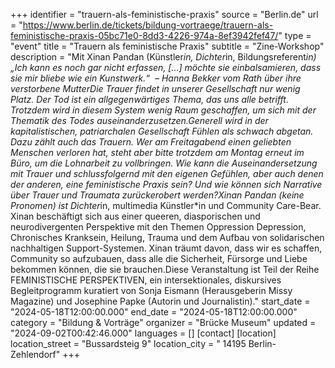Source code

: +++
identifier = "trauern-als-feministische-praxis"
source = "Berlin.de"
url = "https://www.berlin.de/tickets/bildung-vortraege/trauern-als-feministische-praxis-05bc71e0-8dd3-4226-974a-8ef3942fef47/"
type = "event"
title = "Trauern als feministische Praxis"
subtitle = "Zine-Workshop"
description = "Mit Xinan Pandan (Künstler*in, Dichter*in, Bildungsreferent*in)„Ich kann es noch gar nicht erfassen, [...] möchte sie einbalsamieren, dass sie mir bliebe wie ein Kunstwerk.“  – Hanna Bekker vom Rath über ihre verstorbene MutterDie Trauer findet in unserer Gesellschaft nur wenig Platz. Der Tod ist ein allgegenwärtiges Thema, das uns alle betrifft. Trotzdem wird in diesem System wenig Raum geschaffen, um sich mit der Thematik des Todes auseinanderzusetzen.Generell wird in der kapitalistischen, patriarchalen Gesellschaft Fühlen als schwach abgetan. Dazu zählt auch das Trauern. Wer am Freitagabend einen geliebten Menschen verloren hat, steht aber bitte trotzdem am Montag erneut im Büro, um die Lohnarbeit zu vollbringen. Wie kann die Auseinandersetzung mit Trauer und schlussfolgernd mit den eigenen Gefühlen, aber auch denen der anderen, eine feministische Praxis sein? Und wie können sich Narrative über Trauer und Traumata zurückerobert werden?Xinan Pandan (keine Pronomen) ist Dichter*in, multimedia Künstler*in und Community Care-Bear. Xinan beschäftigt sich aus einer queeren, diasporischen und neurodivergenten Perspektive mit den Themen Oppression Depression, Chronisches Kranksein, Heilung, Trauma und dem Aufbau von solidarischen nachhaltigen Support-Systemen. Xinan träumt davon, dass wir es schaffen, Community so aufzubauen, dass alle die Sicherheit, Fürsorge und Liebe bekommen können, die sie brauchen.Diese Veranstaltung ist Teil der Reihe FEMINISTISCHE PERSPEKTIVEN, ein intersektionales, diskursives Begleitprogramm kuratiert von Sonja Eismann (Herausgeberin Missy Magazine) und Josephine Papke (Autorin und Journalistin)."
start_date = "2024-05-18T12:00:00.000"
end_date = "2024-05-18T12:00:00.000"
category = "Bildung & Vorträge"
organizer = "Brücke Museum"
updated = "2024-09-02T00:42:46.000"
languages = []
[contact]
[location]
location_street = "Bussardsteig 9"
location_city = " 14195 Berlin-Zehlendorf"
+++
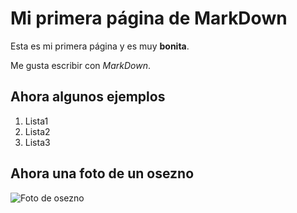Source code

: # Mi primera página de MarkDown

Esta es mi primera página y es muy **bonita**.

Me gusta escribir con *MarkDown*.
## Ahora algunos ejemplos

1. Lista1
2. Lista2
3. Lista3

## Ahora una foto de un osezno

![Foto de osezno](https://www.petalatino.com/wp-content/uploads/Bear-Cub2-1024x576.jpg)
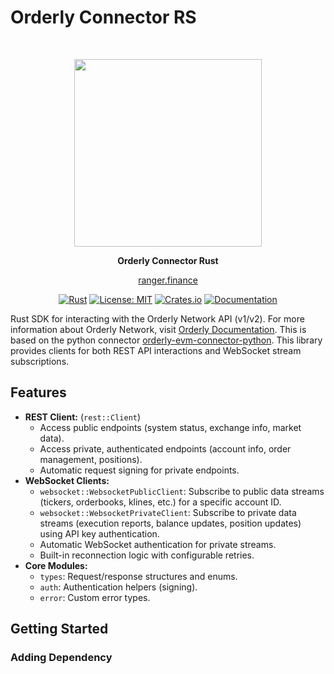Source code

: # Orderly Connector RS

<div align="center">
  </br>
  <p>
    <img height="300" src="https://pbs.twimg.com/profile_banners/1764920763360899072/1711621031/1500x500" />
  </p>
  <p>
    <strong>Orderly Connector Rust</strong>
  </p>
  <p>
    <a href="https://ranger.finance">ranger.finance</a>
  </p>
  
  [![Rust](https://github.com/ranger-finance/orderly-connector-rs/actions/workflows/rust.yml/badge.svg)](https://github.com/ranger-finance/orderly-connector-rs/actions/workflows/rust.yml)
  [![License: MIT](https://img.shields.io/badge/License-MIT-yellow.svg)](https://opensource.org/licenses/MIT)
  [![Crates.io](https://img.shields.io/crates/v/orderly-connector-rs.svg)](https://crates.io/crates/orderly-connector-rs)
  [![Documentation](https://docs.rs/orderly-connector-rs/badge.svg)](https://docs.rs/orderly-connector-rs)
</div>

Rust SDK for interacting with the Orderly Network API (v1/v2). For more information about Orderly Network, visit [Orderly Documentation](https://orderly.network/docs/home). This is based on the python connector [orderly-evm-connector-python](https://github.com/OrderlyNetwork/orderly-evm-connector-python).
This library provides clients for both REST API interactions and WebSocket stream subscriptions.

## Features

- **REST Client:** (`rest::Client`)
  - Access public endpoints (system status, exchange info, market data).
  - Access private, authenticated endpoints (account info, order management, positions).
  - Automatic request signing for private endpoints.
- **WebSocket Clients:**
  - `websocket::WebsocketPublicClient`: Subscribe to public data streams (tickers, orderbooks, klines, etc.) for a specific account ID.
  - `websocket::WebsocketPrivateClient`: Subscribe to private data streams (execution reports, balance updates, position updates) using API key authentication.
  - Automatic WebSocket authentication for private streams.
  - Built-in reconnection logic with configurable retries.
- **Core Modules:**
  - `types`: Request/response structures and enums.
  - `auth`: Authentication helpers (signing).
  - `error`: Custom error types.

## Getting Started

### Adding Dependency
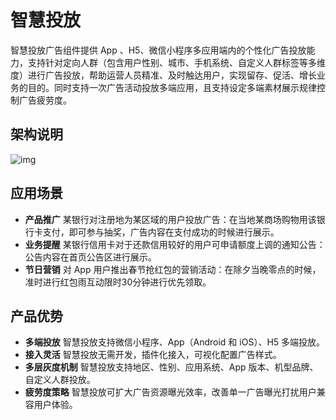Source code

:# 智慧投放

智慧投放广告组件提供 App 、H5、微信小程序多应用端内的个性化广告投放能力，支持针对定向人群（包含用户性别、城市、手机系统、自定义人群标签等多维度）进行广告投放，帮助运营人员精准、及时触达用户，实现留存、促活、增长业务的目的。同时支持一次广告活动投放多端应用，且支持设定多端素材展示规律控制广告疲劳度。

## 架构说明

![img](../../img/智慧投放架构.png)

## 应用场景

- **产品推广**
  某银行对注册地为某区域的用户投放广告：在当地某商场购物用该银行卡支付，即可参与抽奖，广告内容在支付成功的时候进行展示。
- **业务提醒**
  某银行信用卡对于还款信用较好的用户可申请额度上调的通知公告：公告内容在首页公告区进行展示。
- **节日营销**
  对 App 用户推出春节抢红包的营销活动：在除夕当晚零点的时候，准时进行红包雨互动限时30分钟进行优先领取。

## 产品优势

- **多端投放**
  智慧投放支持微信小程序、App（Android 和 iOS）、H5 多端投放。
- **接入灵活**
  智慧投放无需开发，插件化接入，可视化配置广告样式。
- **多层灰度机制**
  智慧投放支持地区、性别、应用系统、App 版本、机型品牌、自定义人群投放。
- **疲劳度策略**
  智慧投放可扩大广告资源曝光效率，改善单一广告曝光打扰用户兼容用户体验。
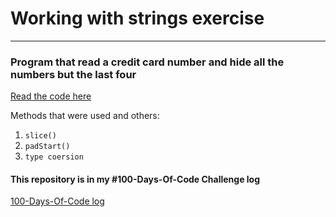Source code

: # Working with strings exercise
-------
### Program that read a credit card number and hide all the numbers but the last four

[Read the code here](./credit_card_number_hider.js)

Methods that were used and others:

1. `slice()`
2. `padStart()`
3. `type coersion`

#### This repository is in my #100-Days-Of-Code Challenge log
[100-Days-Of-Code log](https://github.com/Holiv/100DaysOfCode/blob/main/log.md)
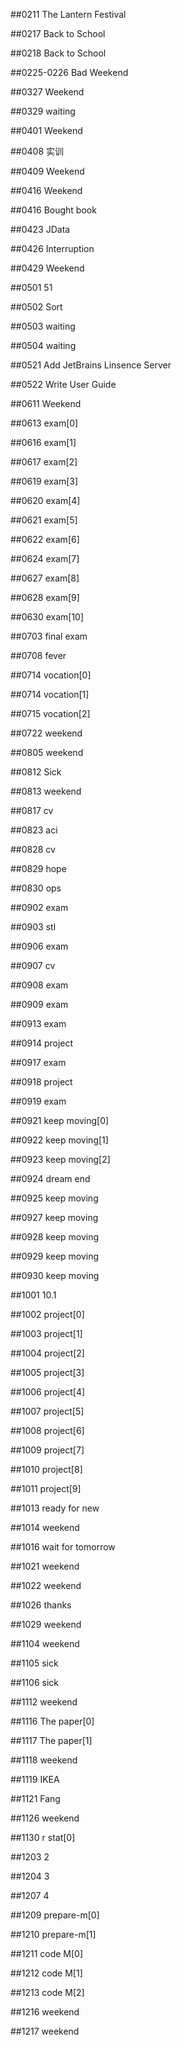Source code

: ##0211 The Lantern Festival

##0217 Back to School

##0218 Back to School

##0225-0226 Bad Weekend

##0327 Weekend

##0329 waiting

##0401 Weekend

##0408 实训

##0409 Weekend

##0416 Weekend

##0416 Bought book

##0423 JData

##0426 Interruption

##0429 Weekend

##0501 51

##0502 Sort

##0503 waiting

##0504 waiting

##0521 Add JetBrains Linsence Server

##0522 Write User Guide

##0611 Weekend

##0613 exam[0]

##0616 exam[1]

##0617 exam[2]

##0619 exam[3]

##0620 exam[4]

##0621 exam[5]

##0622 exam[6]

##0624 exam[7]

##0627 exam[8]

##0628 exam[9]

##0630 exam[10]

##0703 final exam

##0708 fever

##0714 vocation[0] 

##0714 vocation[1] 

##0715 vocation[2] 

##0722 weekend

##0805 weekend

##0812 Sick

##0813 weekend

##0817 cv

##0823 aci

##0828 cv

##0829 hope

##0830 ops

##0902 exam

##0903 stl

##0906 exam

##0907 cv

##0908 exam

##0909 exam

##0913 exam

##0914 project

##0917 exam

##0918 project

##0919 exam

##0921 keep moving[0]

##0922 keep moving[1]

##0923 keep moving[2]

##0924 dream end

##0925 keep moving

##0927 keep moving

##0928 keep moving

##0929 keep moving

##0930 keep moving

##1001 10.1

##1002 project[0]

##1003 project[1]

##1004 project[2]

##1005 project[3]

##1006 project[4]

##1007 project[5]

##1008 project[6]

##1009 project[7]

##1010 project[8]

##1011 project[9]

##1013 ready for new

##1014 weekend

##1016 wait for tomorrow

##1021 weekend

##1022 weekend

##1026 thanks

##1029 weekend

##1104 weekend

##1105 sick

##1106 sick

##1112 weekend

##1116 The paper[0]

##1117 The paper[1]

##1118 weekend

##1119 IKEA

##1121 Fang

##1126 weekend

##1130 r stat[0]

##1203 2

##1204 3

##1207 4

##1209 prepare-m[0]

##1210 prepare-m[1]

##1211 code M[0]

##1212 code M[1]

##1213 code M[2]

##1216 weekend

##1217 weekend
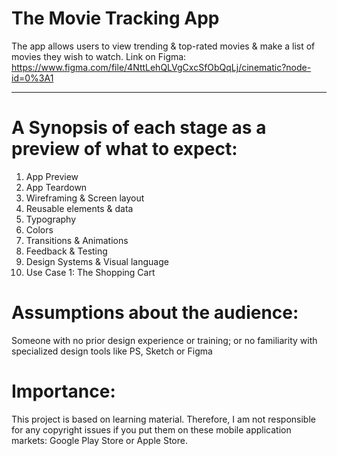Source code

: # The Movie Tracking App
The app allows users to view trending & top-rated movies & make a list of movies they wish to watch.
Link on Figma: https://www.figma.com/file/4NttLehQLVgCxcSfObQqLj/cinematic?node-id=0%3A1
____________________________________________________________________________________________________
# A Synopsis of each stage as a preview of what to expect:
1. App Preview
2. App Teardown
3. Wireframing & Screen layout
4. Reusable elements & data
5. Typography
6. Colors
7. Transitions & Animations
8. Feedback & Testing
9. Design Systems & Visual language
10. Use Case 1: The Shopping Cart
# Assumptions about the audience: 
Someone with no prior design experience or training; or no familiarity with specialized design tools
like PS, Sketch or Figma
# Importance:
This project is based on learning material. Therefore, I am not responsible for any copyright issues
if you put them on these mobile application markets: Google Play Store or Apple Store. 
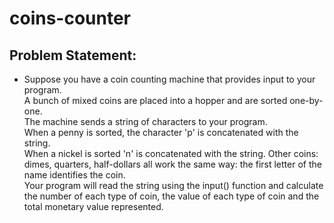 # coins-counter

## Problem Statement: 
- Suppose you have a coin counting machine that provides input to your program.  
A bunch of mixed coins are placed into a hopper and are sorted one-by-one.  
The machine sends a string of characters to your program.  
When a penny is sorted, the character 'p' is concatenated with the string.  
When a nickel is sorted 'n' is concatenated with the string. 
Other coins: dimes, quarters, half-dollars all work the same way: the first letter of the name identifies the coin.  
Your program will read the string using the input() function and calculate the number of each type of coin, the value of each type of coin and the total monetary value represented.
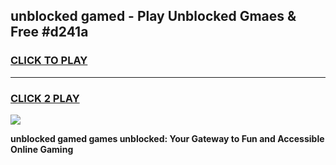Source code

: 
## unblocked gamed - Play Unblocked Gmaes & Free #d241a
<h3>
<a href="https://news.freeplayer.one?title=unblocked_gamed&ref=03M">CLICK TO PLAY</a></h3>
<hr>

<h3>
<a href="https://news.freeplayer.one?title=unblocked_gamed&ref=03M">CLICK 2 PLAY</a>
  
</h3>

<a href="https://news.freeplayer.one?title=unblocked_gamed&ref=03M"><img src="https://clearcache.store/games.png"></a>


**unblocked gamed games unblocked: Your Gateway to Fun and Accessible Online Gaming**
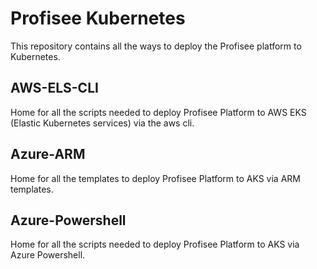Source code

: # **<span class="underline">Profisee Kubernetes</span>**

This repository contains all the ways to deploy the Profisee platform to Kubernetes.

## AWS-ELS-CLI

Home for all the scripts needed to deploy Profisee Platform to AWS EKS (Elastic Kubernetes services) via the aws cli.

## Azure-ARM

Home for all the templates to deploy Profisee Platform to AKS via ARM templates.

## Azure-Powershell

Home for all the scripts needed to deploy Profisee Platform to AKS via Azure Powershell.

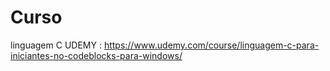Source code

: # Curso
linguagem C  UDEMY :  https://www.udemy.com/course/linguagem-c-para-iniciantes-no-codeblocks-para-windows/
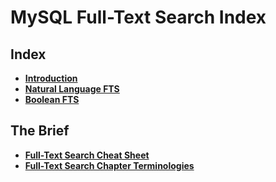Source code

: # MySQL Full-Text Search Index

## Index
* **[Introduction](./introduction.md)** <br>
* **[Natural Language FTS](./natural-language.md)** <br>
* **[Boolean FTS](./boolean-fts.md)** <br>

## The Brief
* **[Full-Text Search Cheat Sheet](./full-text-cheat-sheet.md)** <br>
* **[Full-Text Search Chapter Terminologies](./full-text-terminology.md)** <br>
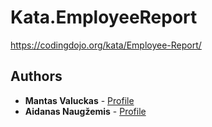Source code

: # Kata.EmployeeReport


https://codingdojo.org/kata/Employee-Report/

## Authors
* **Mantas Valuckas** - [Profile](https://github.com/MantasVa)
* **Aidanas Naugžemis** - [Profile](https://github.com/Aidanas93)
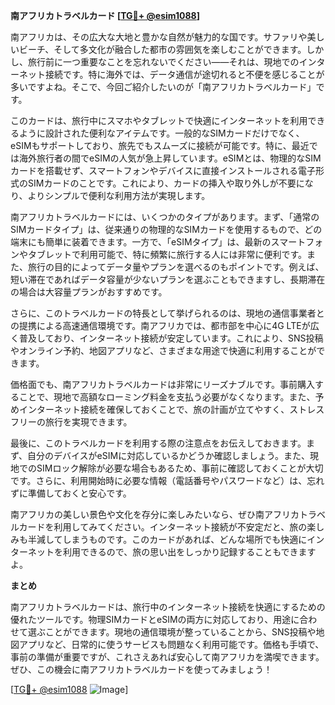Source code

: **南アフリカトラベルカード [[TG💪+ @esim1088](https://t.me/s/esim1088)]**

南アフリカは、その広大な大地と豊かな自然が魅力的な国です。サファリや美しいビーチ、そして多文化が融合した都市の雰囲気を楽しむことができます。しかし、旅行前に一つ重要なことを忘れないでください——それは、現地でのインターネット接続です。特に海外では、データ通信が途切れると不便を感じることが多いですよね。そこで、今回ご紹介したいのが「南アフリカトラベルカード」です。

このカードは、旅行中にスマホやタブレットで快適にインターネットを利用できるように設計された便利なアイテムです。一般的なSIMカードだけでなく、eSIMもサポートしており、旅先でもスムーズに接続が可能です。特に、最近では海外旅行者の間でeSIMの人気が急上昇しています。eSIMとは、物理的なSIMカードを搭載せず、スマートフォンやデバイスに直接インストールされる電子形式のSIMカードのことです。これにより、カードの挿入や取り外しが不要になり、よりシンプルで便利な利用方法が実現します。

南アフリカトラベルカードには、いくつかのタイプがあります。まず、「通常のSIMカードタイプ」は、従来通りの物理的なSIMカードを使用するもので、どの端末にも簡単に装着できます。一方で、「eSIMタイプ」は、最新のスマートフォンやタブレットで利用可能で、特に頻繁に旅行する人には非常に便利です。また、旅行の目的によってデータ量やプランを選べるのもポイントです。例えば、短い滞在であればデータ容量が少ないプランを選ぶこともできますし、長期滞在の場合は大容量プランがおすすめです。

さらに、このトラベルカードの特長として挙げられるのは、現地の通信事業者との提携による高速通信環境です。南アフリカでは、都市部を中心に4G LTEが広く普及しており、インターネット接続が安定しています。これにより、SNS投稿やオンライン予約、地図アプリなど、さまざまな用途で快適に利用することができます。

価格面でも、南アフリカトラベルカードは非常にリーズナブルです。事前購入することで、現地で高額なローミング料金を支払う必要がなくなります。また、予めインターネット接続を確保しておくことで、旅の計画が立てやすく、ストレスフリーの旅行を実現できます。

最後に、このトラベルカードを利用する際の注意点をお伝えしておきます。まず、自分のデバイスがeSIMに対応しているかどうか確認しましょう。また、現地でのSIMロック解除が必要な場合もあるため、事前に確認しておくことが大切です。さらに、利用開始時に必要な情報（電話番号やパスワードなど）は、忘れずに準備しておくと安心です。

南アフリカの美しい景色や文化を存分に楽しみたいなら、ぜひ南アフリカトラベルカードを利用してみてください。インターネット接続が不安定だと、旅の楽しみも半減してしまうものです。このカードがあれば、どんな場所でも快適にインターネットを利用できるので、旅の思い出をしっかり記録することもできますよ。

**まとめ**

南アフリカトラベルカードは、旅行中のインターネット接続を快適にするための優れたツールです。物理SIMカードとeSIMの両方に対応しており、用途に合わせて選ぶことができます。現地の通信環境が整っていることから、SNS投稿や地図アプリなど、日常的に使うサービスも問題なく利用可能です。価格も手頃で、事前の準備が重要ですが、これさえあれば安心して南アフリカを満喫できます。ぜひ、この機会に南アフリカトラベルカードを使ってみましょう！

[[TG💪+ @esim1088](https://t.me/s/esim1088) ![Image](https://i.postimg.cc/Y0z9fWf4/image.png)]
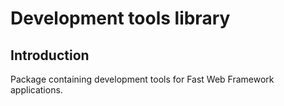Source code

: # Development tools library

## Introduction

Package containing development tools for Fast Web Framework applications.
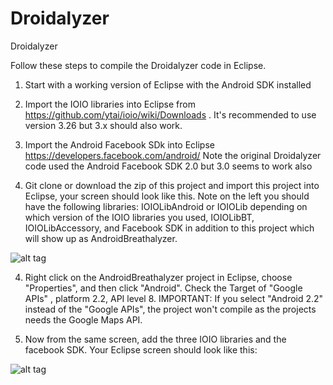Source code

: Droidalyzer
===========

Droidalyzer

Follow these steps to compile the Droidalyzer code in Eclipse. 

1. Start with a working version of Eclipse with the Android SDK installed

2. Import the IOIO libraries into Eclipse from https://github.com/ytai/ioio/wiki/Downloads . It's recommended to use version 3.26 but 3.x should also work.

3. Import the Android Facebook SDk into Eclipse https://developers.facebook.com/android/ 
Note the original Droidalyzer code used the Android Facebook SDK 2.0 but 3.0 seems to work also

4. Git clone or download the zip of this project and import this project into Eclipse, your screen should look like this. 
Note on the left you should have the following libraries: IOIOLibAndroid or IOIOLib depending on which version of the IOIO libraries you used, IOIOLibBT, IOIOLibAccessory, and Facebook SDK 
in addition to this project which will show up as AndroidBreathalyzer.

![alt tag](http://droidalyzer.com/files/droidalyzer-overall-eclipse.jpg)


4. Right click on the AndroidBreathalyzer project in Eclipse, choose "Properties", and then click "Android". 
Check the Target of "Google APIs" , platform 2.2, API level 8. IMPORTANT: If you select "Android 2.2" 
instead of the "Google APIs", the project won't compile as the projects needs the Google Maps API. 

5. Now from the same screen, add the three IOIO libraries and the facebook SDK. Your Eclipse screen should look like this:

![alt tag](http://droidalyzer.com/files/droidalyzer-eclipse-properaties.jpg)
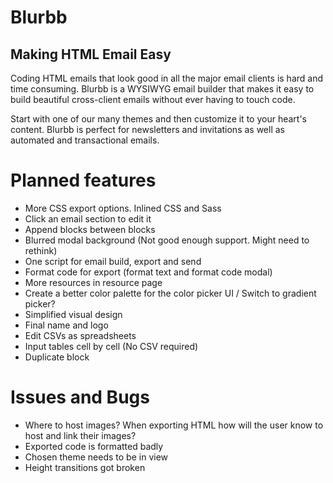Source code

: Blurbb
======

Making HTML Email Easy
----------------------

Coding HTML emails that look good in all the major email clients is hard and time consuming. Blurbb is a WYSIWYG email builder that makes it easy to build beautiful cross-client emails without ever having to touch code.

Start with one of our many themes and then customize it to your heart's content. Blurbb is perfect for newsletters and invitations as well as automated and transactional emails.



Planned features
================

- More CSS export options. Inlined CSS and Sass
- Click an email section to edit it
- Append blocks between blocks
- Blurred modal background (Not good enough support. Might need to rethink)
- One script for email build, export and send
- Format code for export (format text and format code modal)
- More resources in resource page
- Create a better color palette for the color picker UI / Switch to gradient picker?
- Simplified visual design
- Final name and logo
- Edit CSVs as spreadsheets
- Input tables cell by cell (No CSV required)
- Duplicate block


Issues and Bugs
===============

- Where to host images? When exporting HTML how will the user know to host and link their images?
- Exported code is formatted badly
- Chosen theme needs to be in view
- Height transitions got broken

━━━━━━━━

* **WORK INSTRUCTIONS**: Using the entries above, return exactly the lines from the line with "このカードは、旅行中にスマホ" to the line with "南アフリカトラベルカードは、", counting both of those lines.

* **RESULT**:
このカードは、旅行中にスマホやタブレットで快適にインターネットを利用できるように設計された便利なアイテムです。一般的なSIMカードだけでなく、eSIMもサポートしており、旅先でもスムーズに接続が可能です。特に、最近では海外旅行者の間でeSIMの人気が急上昇しています。eSIMとは、物理的なSIMカードを搭載せず、スマートフォンやデバイスに直接インストールされる電子形式のSIMカードのことです。これにより、カードの挿入や取り外しが不要になり、よりシンプルで便利な利用方法が実現します。

南アフリカトラベルカードには、いくつかのタイプがあります。まず、「通常のSIMカードタイプ」は、従来通りの物理的なSIMカードを使用するもので、どの端末にも簡単に装着できます。一方で、「eSIMタイプ」は、最新のスマートフォンやタブレットで利用可能で、特に頻繁に旅行する人には非常に便利です。また、旅行の目的によってデータ量やプランを選べるのもポイントです。例えば、短い滞在であればデータ容量が少ないプランを選ぶこともできますし、長期滞在の場合は大容量プランがおすすめです。

さらに、このトラベルカードの特長として挙げられるのは、現地の通信事業者との提携による高速通信環境です。南アフリカでは、都市部を中心に4G LTEが広く普及しており、インターネット接続が安定しています。これにより、SNS投稿やオンライン予約、地図アプリなど、さまざまな用途で快適に利用することができます。

価格面でも、南アフリカトラベルカードは非常にリーズナブルです。事前購入することで、現地で高額なローミング料金を支払う必要がなくなります。また、予めインターネット接続を確保しておくことで、旅の計画が立てやすく、ストレスフリーの旅行を実現できます。

最後に、このトラベルカードを利用する際の注意点をお伝えしておきます。まず、自分のデバイスがeSIMに対応しているかどうか確認しましょう。また、現地でのSIMロック解除が必要な場合もあるため、事前に確認しておくことが大切です。さらに、利用開始時に必要な情報（電話番号やパスワードなど）は、忘れずに準備しておくと安心です。

南アフリカの美しい景色や文化を存分に楽しみたいなら、ぜひ南アフリカトラベルカードを利用してみてください。インターネット接続が不安定だと、旅の楽しみも半減してしまうものです。このカードがあれば、どんな場所でも快適にインターネットを利用できるので、旅の思い出をしっかり記録することもできますよ。

**まとめ**

南アフリカトラベルカードは、旅行中のインターネット接続を快適にするための優れたツールです。物理SIMカードとeSIMの両方に対応しており、用途に合わせて選ぶことができます。現地の通信環境が整っていることから、SNS投稿や地図アプリなど、日常的に使うサービスも問題なく利用可能です。価格も手頃で、事前の準備が重要ですが、これさえあれば安心して南アフリカを満喫できます。ぜひ、この機会に南アフリカトラベルカードを使ってみましょう！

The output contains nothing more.